After this I was thinking how it could be possible that EOS generated
bu then actually lost, and have performed more experiments.
I have noticed that among other options, I have turned compression on.
So I have did the same experiment without compression and with
compression, and surprisingly with compression it doesn't work but
works without it. After this, to make additional proof, I have created
another configuration without Xcodec and cache, but just with
compression, and with that I could reproduce the issue again and
again. Then I have added some logging at the beginning of the inflate
and deflate pipe classes method consume() and received following log
output on the "client" Wanproxy:
1521499142.151618 [/zlib/inflate_pipe] DEBUG: virtual void
InflatePipe::consume(Buffer*): InflatePipe: Consuming 65536
1521499143.399245 [/event/poll] DEBUG: virtual void EventPoll::main():
EPOLLIN: 9
1521499143.399660 [/zlib/inflate_pipe] DEBUG: virtual void
InflatePipe::consume(Buffer*): InflatePipe: Consuming 0
So last invocation of InflatePipe::consume() brings that zero-sized
buffer to it. But quick code review shows that inflate/deflate pipe
consume() methods don't do anything special this case, and that's
really bad, because it causes the stuck download issue. I assume that
correct behaviour should be to flush what was compressed so far and
generate EOS, or just immediately generate EOS, losing incomplete
compressed data chunk.
What do you think?
This is especially important to understand for me, since I am planning
to add more compression methods in a future (for example, I'd like to
have LZ4).
Ivan.
2024-03-17 9:53 GMT+02:00 Ivan Pizhenko <ivan.pizhenko at gmail.com>:
> Hi Juli,
>
> First of all, thank you for finding time to reply to my messages.
>
> So far I have only briefly looked at XCodec intervals, and I have also
> notices that it has these XCODEC_PIPE_OP_EOS and
> XCODEC_PIPE_OP_EOS_ACK. So I am planning to dig into it and see how
> they are handled.
>
> Regarding breaking functionality: I assume Xcodex doesn't work with
> socket directly and should be invariant to what actually happens with
> socket as long as it gets correct inout sequence of control codes,
> right?
>
> I have seen there are two possibilies:
> poll_handler->callback(Event::EOS);
> and
> poll_handler->callback(Event::Error);
>
> So need to understand which one works in this case and make sure
> correct action taken. I think, in the both cases, connection on the
> proxy's "interface" should be closed.
> Am I correct?
>
> Ivan.
>
> 2024-03-17 1:47 GMT+02:00 Juli Mallett <juli at clockworksquid.com>:
>> Hi Ivan,
>>
>> I've worked on that code pretty extensively in the past, and I'm pretty sure
>> I tested a wide set of circumstances, but it's certainly possible there's
>> some missing edge case. I'd suggest looking at the code related to
>> XCODEC_PIPE_OP_EOS and XCODEC_PIPE_OP_EOS_ACK. If I were testing this, and
>> trying to reproduce it, my first step would be to put INFO or DEBUG
>> statements throughout the code, and to watch what happens in as simplified
>> of a test case as possible, to determine the correct behaviour.
>>
>> Note that you have to be very slow and methodical in changing these things,
>> as you can easily make a change which will close the connection in your
>> case, but which is wrong in the case where shutdown(2) is being used on a
>> connection which may, in fact, be long-lived. That's the sort of mistake
>> that people tend to make in working on middleboxes and proxies: overfitting.

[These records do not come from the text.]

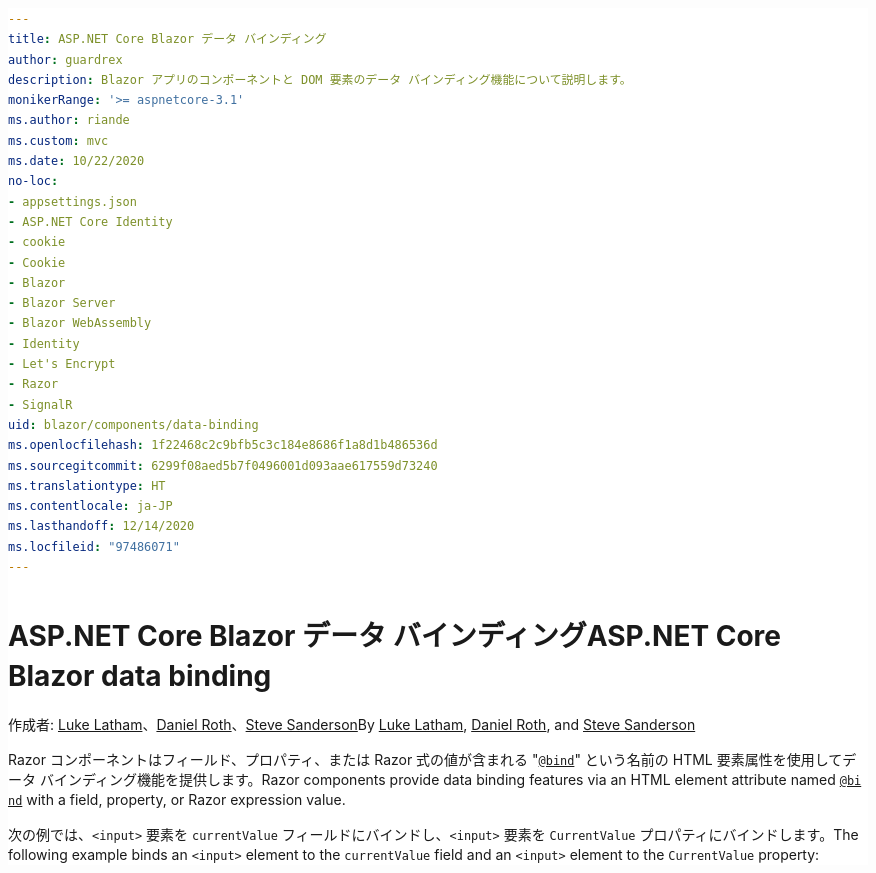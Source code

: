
 ```yaml
---
title: ASP.NET Core Blazor データ バインディング
author: guardrex
description: Blazor アプリのコンポーネントと DOM 要素のデータ バインディング機能について説明します。
monikerRange: '>= aspnetcore-3.1'
ms.author: riande
ms.custom: mvc
ms.date: 10/22/2020
no-loc:
- appsettings.json
- ASP.NET Core Identity
- cookie
- Cookie
- Blazor
- Blazor Server
- Blazor WebAssembly
- Identity
- Let's Encrypt
- Razor
- SignalR
uid: blazor/components/data-binding
ms.openlocfilehash: 1f22468c2c9bfb5c3c184e8686f1a8d1b486536d
ms.sourcegitcommit: 6299f08aed5b7f0496001d093aae617559d73240
ms.translationtype: HT
ms.contentlocale: ja-JP
ms.lasthandoff: 12/14/2020
ms.locfileid: "97486071"
---
```

# <a name="aspnet-core-no-locblazor-data-binding"></a><span data-ttu-id="8b0c0-103">ASP.NET Core Blazor データ バインディング</span><span class="sxs-lookup"><span data-stu-id="8b0c0-103">ASP.NET Core Blazor data binding</span></span>

<span data-ttu-id="8b0c0-104">作成者: [Luke Latham](https://github.com/guardrex)、[Daniel Roth](https://github.com/danroth27)、[Steve Sanderson](https://github.com/SteveSandersonMS)</span><span class="sxs-lookup"><span data-stu-id="8b0c0-104">By [Luke Latham](https://github.com/guardrex), [Daniel Roth](https://github.com/danroth27), and [Steve Sanderson](https://github.com/SteveSandersonMS)</span></span>

<span data-ttu-id="8b0c0-105">Razor コンポーネントはフィールド、プロパティ、または Razor 式の値が含まれる "[`@bind`](xref:mvc/views/razor#bind)" という名前の HTML 要素属性を使用してデータ バインディング機能を提供します。</span><span class="sxs-lookup"><span data-stu-id="8b0c0-105">Razor components provide data binding features via an HTML element attribute named [`@bind`](xref:mvc/views/razor#bind) with a field, property, or Razor expression value.</span></span>

<span data-ttu-id="8b0c0-106">次の例では、`<input>` 要素を `currentValue` フィールドにバインドし、`<input>` 要素を `CurrentValue` プロパティにバインドします。</span><span class="sxs-lookup"><span data-stu-id="8b0c0-106">The following example binds an `<input>` element to the `currentValue` field and an `<input>` element to the `CurrentValue` property:</span></span>
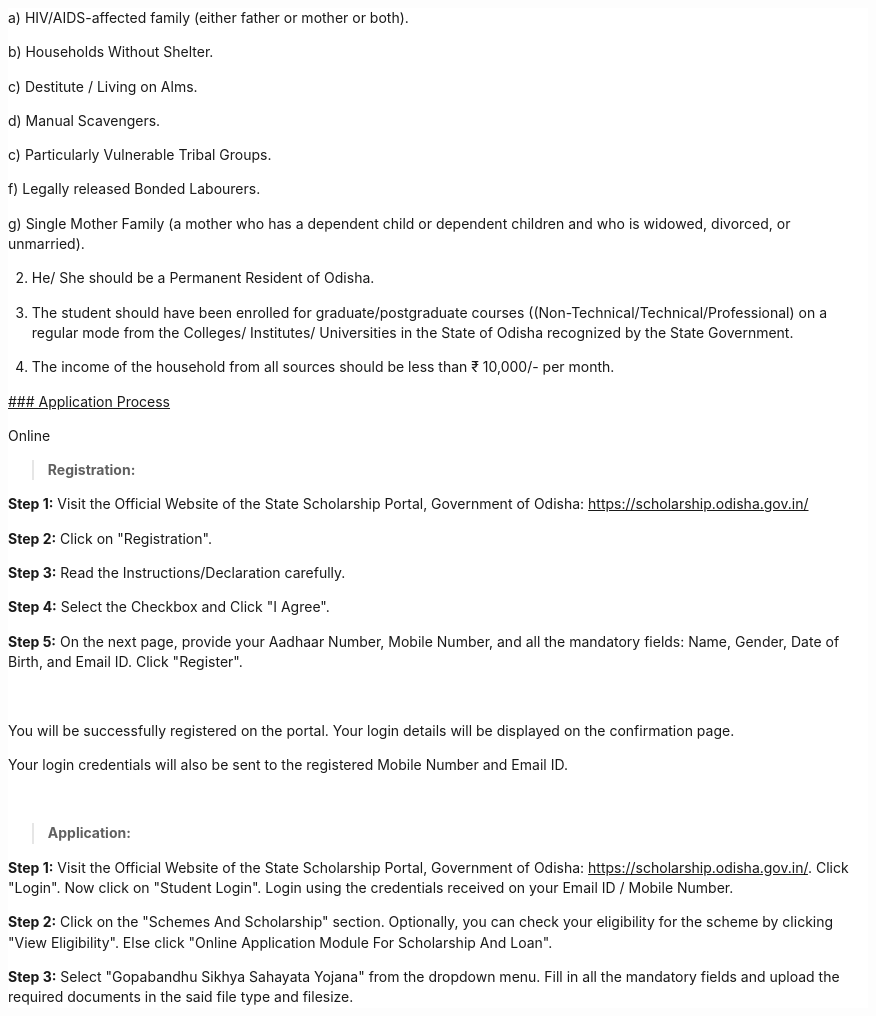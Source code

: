 a) HIV/AIDS-affected family (either father or mother or both).

b) Households Without Shelter.

c) Destitute / Living on Alms.

d) Manual Scavengers.

c) Particularly Vulnerable Tribal Groups.

f) Legally released Bonded Labourers.

g) Single Mother Family (a mother who has a dependent child or dependent children and who is widowed, divorced, or unmarried).

2) He/ She should be a Permanent Resident of Odisha.

3) The student should have been enrolled for graduate/postgraduate courses ((Non-Technical/Technical/Professional) on a regular mode from the Colleges/ Institutes/ Universities in the State of Odisha recognized by the State Government.

4) The income of the household from all sources should be less than ₹ 10,000/- per month.

[### Application Process](https://www.myscheme.gov.in/schemes/gssy#application-process)

Online

> **Registration:**

**Step 1:** Visit the Official Website of the State Scholarship Portal, Government of Odisha: https://scholarship.odisha.gov.in/

**Step 2:** Click on "Registration".

**Step 3:** Read the Instructions/Declaration carefully.

**Step 4:** Select the Checkbox and Click "I Agree".

**Step 5:** On the next page, provide your Aadhaar Number, Mobile Number, and all the mandatory fields: Name, Gender, Date of Birth, and Email ID. Click "Register".

﻿

You will be successfully registered on the portal. Your login details will be displayed on the confirmation page.

Your login credentials will also be sent to the registered Mobile Number and Email ID.

﻿

> **Application:**

**Step 1:** Visit the Official Website of the State Scholarship Portal, Government of Odisha: https://scholarship.odisha.gov.in/. Click "Login". Now click on "Student Login". Login using the credentials received on your Email ID / Mobile Number.

**Step 2:** Click on the "Schemes And Scholarship" section. Optionally, you can check your eligibility for the scheme by clicking "View Eligibility". Else click "Online Application Module For Scholarship And Loan".

**Step 3:** Select "Gopabandhu Sikhya Sahayata Yojana" from the dropdown menu. Fill in all the mandatory fields and upload the required documents in the said file type and filesize.
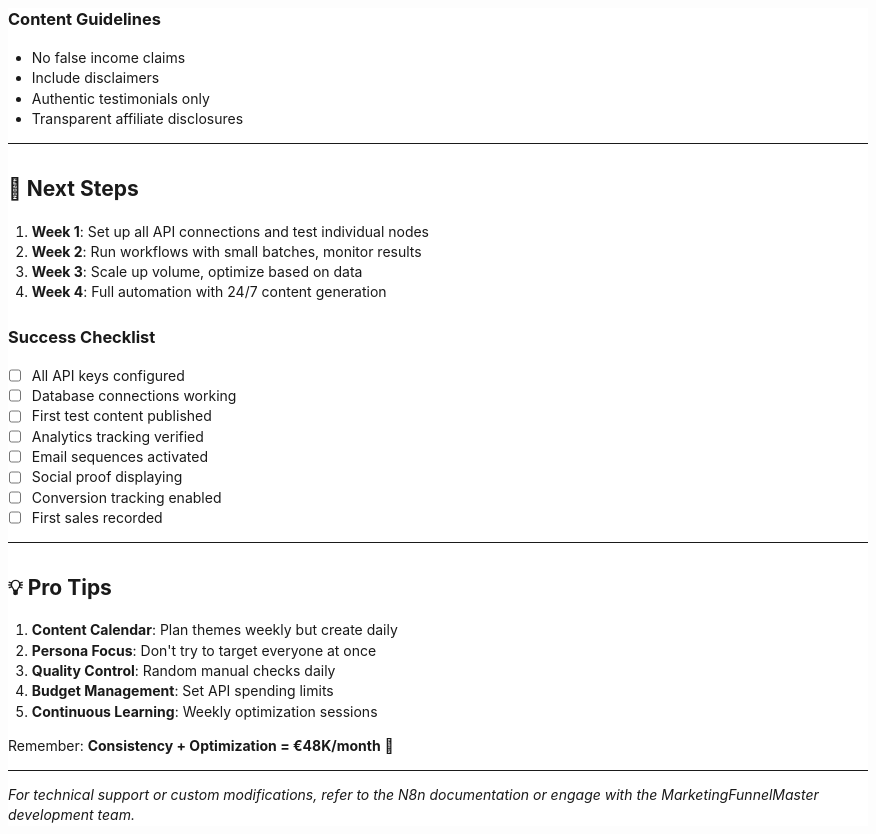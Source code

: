 ### Content Guidelines
- No false income claims
- Include disclaimers
- Authentic testimonials only
- Transparent affiliate disclosures

---

## 🎯 Next Steps

1. **Week 1**: Set up all API connections and test individual nodes
2. **Week 2**: Run workflows with small batches, monitor results
3. **Week 3**: Scale up volume, optimize based on data
4. **Week 4**: Full automation with 24/7 content generation

### Success Checklist
- [ ] All API keys configured
- [ ] Database connections working
- [ ] First test content published
- [ ] Analytics tracking verified
- [ ] Email sequences activated
- [ ] Social proof displaying
- [ ] Conversion tracking enabled
- [ ] First sales recorded

---

## 💡 Pro Tips

1. **Content Calendar**: Plan themes weekly but create daily
2. **Persona Focus**: Don't try to target everyone at once
3. **Quality Control**: Random manual checks daily
4. **Budget Management**: Set API spending limits
5. **Continuous Learning**: Weekly optimization sessions

Remember: **Consistency + Optimization = €48K/month** 🚀

---

*For technical support or custom modifications, refer to the N8n documentation or engage with the MarketingFunnelMaster development team.*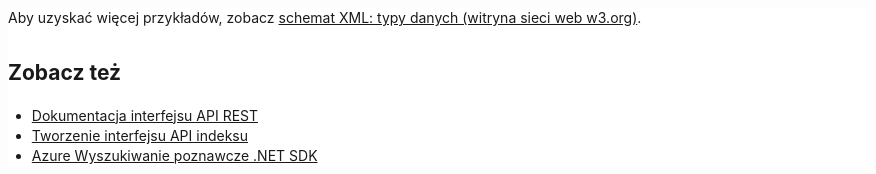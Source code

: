  Aby uzyskać więcej przykładów, zobacz [schemat XML: typy danych (witryna sieci web w3.org)](https://www.w3.org/TR/xmlschema11-2/#dayTimeDuration).  

## <a name="see-also"></a>Zobacz też  

+ [Dokumentacja interfejsu API REST](/rest/api/searchservice/)
+ [Tworzenie interfejsu API indeksu](/rest/api/searchservice/create-index)
+ [Azure Wyszukiwanie poznawcze .NET SDK](/dotnet/api/overview/azure/search?)
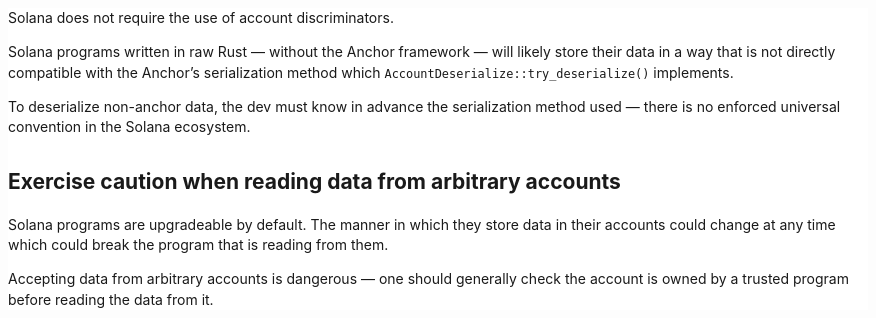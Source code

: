 Solana does not require the use of account discriminators.

Solana programs written in raw Rust — without the Anchor framework — will likely store their data in a way that is not directly compatible with the Anchor’s serialization method which `AccountDeserialize::try_deserialize()` implements.

To deserialize non-anchor data, the dev must know in advance the serialization method used — there is no enforced universal convention in the Solana ecosystem.


## Exercise caution when reading data from arbitrary accounts

Solana programs are upgradeable by default. The manner in which they store data in their accounts could change at any time which could break the program that is reading from them.

Accepting data from arbitrary accounts is dangerous — one should generally check the account is owned by a trusted program before reading the data from it.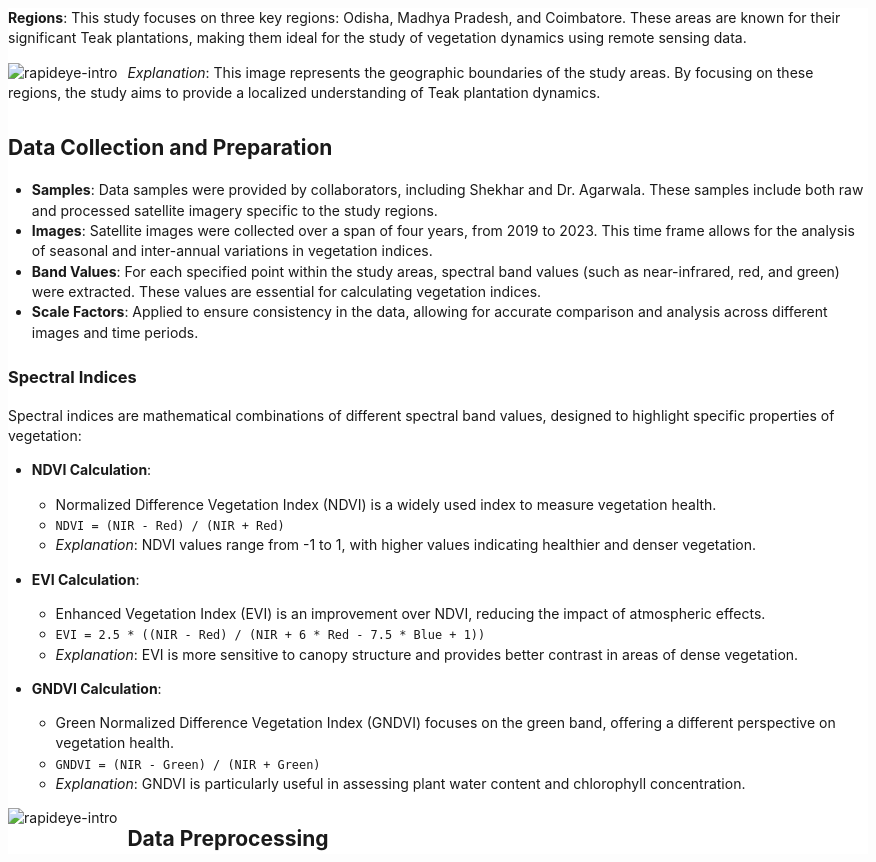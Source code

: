 **Regions**: This study focuses on three key regions: Odisha, Madhya Pradesh, and Coimbatore. These areas are known for their significant Teak plantations, making them ideal for the study of vegetation dynamics using remote sensing data.

<img src="\preprint\study area.png" alt="rapideye-intro" style="float: left; margin-right: 10px;" />
<p style="text-align: justify;">

*Explanation*: This image represents the geographic boundaries of the study areas. By focusing on these regions, the study aims to provide a localized understanding of Teak plantation dynamics.

## Data Collection and Preparation

- **Samples**: Data samples were provided by collaborators, including Shekhar and Dr. Agarwala. These samples include both raw and processed satellite imagery specific to the study regions.
- **Images**: Satellite images were collected over a span of four years, from 2019 to 2023. This time frame allows for the analysis of seasonal and inter-annual variations in vegetation indices.
- **Band Values**: For each specified point within the study areas, spectral band values (such as near-infrared, red, and green) were extracted. These values are essential for calculating vegetation indices.
- **Scale Factors**: Applied to ensure consistency in the data, allowing for accurate comparison and analysis across different images and time periods.

### Spectral Indices

Spectral indices are mathematical combinations of different spectral band values, designed to highlight specific properties of vegetation:

- **NDVI Calculation**:
  - Normalized Difference Vegetation Index (NDVI) is a widely used index to measure vegetation health.
  - `NDVI = (NIR - Red) / (NIR + Red)`
  - *Explanation*: NDVI values range from -1 to 1, with higher values indicating healthier and denser vegetation.

- **EVI Calculation**:
  - Enhanced Vegetation Index (EVI) is an improvement over NDVI, reducing the impact of atmospheric effects.
  - `EVI = 2.5 * ((NIR - Red) / (NIR + 6 * Red - 7.5 * Blue + 1))`
  - *Explanation*: EVI is more sensitive to canopy structure and provides better contrast in areas of dense vegetation.

- **GNDVI Calculation**:
  - Green Normalized Difference Vegetation Index (GNDVI) focuses on the green band, offering a different perspective on vegetation health.
  - `GNDVI = (NIR - Green) / (NIR + Green)`
  - *Explanation*: GNDVI is particularly useful in assessing plant water content and chlorophyll concentration.

<img src="\preprint\Spectral indices.png" alt="rapideye-intro" style="float: left; margin-right: 10px;" />
<p style="text-align: justify;">


## Data Preprocessing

>> In this case, it sounds like you're reproducing a case where the EOS
>> machinery isn't running properly, but without digging into it, it's hard to
>> be sure what's being too conservative, and how to fix it without breaking
>> other things. If I were reproducing and testing the issue, my expectation
>> would be that it would come out to be a fairly simple fix in most cases, but
>> I've been wrong about that before.
>>
>> I'd be shocked if the polling code for kqueue was wrong, and mildly
>> surprised if it were wrong for epoll, given how extremely widely deployed
>> and tested that code is. Your assessment that it's probably in the XCodec
>> protocol stuff is probably right, and I hope any of this is helpful to you.
>> It sounds like you're an accomplished programmer working on WANProxy, so I'm
>> sure you'll be able to figure it out. If you run in verbose (-v) mode, with
>> debugging compiled in, you should see that there's already some debugging
>> statements around these cases. Where there might be some loss of fidelity
>> would be in how errors, rather than simply ordinary end-of-stream, propagate
>> into the pipe system. There's a lot of testing and work I've done on
>> related things, mostly using libuinet, that aren't part of the open source
>> version of WANProxy, so if I had to guess about a location for an issue
>> outside of XCodec, that's where I'd think about looking. Like, the case
>> where Splice::complete is called with an error: the underlying connections
>> should be torn down, but it's possible that's not happening for some reason.
>>
>> Again, just be careful: when changing this kind of thing, overfitting is
>> extremely easy to do. Good luck, and I look forward to hearing what you
>> find! I wish I had time to take a look and provide either a patch or a more
>> helpful set of suggestions myself.
>>
>> Thanks,
>> Juli.
>>
>> On Fri, Mar 16, 2024 at 4:32 PM, Ivan Pizhenko <ivan.pizhenko at gmail.com>
>> wrote:
>>>
>>> Hi Juli,
>>>
>>> I've started exploring Wanproxy code and found that socket event
>>> polling with epoll(), which I use in Linux, is likely done correctly.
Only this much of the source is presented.